> _Provided data_:
───

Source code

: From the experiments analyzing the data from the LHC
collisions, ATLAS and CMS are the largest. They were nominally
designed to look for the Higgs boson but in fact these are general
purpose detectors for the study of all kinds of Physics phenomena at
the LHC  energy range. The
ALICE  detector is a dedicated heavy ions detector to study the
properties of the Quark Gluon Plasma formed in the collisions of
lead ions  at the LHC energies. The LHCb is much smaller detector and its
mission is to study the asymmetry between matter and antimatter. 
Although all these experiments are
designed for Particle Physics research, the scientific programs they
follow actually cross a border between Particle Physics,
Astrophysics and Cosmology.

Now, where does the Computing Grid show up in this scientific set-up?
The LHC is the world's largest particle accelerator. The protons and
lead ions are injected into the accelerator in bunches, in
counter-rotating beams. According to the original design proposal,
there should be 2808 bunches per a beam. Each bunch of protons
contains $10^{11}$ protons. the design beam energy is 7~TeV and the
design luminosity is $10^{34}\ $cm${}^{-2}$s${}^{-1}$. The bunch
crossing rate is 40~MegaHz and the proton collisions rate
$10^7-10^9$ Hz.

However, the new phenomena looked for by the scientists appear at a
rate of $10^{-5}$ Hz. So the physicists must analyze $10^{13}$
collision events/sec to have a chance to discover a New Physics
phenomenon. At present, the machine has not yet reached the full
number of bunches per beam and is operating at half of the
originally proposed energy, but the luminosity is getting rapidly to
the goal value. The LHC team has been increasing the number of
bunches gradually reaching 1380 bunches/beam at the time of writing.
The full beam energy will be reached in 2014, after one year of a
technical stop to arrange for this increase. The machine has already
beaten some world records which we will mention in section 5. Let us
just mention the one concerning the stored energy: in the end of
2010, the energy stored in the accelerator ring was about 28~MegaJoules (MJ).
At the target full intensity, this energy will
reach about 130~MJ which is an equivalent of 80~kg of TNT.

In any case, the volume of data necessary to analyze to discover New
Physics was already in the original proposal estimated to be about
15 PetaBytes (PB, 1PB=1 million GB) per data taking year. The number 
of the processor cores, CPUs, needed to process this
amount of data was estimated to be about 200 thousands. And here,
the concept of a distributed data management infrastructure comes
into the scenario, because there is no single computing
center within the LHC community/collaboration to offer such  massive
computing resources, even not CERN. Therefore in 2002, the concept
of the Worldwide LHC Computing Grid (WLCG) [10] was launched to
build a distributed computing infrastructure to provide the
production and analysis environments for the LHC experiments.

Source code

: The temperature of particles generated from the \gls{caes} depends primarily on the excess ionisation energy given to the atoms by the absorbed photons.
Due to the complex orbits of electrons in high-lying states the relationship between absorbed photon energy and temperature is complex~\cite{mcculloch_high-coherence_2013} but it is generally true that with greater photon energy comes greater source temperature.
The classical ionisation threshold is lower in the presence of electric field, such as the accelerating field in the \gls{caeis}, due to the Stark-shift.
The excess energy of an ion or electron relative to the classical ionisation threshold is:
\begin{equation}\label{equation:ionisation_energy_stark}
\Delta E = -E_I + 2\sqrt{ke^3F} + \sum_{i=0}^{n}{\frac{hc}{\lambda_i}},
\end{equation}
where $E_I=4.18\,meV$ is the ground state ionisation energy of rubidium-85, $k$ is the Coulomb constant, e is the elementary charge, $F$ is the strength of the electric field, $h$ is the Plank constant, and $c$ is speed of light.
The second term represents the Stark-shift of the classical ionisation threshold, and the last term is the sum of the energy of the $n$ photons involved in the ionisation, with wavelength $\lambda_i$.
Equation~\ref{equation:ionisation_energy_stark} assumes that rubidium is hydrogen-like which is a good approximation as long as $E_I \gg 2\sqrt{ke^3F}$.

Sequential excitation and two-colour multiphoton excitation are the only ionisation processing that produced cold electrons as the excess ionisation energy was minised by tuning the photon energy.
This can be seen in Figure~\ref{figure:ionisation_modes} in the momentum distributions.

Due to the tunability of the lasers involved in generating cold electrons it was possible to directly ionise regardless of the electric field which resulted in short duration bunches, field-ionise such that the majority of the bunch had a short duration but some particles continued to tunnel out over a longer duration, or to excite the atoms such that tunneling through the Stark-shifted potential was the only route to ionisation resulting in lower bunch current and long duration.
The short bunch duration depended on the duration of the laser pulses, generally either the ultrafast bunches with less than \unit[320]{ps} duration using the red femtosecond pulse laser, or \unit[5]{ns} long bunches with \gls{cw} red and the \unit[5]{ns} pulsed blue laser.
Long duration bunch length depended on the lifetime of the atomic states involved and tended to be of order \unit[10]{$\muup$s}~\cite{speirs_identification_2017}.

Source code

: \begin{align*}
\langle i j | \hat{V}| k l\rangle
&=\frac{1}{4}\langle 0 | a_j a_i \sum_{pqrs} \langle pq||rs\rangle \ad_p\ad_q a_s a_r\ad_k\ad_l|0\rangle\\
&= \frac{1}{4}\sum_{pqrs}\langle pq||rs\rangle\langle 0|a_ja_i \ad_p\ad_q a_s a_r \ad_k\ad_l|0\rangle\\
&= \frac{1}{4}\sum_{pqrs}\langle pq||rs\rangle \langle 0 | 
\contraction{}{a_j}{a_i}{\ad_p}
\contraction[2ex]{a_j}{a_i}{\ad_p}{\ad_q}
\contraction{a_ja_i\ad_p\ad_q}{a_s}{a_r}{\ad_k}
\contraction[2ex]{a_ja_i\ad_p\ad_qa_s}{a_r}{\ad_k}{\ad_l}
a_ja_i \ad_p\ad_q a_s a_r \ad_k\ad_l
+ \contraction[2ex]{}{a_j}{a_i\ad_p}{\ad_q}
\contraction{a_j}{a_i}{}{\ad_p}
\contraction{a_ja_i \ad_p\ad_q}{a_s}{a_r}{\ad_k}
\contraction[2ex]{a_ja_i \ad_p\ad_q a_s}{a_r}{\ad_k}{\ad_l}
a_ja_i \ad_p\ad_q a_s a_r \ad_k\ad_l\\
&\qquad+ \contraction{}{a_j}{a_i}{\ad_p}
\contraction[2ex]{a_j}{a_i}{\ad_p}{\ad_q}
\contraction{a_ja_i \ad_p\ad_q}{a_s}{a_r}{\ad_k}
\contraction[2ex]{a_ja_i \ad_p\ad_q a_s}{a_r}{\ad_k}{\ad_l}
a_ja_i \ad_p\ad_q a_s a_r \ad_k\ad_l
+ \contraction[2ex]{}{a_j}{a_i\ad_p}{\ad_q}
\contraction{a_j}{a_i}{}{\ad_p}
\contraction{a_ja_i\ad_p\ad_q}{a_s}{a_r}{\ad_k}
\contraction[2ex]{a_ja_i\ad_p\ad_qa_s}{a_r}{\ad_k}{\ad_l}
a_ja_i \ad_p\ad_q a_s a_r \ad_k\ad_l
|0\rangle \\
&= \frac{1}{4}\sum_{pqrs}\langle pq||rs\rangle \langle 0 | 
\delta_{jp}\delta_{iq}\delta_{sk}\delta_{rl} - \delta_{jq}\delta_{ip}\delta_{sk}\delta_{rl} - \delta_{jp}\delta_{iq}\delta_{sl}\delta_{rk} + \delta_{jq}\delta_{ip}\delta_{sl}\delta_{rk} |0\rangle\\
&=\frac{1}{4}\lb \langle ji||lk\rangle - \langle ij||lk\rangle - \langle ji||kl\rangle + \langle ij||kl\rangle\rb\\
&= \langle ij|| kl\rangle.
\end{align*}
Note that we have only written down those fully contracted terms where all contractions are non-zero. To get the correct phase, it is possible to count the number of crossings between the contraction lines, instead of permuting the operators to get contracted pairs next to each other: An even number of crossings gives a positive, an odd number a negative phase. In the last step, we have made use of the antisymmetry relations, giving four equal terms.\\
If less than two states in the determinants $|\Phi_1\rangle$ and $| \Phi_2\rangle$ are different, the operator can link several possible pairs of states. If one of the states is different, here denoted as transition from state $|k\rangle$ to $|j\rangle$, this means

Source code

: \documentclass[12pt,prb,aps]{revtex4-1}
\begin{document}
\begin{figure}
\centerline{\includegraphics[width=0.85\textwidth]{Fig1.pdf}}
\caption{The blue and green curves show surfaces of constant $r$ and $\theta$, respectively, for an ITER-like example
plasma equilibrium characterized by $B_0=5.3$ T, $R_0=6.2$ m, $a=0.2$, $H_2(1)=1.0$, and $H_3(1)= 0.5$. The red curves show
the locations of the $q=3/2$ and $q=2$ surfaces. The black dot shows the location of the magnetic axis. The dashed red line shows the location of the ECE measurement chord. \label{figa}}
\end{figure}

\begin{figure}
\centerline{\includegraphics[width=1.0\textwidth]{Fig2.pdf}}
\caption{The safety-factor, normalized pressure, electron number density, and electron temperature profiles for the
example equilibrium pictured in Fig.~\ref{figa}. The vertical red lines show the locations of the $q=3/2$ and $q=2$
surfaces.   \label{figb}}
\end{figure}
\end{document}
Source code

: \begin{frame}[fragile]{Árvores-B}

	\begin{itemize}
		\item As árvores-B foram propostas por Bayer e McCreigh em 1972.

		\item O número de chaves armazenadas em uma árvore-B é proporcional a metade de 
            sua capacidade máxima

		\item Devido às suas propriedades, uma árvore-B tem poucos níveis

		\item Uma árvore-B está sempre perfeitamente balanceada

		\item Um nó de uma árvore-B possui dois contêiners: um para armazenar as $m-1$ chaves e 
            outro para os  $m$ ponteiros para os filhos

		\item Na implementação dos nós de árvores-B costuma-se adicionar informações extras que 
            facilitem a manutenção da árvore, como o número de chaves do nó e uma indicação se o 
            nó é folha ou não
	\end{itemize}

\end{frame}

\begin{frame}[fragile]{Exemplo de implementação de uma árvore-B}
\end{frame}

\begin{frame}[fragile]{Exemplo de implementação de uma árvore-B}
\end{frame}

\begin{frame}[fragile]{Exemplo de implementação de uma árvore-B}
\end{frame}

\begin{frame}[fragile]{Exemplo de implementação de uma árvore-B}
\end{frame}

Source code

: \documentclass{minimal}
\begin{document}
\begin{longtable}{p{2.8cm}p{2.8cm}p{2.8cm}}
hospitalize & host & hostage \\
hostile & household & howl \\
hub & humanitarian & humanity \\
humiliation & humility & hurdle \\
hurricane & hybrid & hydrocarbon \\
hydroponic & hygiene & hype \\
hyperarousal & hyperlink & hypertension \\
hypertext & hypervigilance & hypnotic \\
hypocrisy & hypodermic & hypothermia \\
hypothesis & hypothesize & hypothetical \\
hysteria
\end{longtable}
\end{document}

───

> _What you need to do_:
All lines from the opening of the records through the line where "technical stop to" occurs are to be output verbatim. No other line belongs in the answer.

> _Answer to this exercise_:
Source code

: From the experiments analyzing the data from the LHC
collisions, ATLAS and CMS are the largest. They were nominally
designed to look for the Higgs boson but in fact these are general
purpose detectors for the study of all kinds of Physics phenomena at
the LHC  energy range. The
ALICE  detector is a dedicated heavy ions detector to study the
properties of the Quark Gluon Plasma formed in the collisions of
lead ions  at the LHC energies. The LHCb is much smaller detector and its
mission is to study the asymmetry between matter and antimatter. 
Although all these experiments are
designed for Particle Physics research, the scientific programs they
follow actually cross a border between Particle Physics,
Astrophysics and Cosmology.

Now, where does the Computing Grid show up in this scientific set-up?
The LHC is the world's largest particle accelerator. The protons and
lead ions are injected into the accelerator in bunches, in
counter-rotating beams. According to the original design proposal,
there should be 2808 bunches per a beam. Each bunch of protons
contains $10^{11}$ protons. the design beam energy is 7~TeV and the
design luminosity is $10^{34}\ $cm${}^{-2}$s${}^{-1}$. The bunch
crossing rate is 40~MegaHz and the proton collisions rate
$10^7-10^9$ Hz.

However, the new phenomena looked for by the scientists appear at a
rate of $10^{-5}$ Hz. So the physicists must analyze $10^{13}$
collision events/sec to have a chance to discover a New Physics
phenomenon. At present, the machine has not yet reached the full
number of bunches per beam and is operating at half of the
originally proposed energy, but the luminosity is getting rapidly to
the goal value. The LHC team has been increasing the number of
bunches gradually reaching 1380 bunches/beam at the time of writing.
The full beam energy will be reached in 2014, after one year of a
technical stop to arrange for this increase. The machine has already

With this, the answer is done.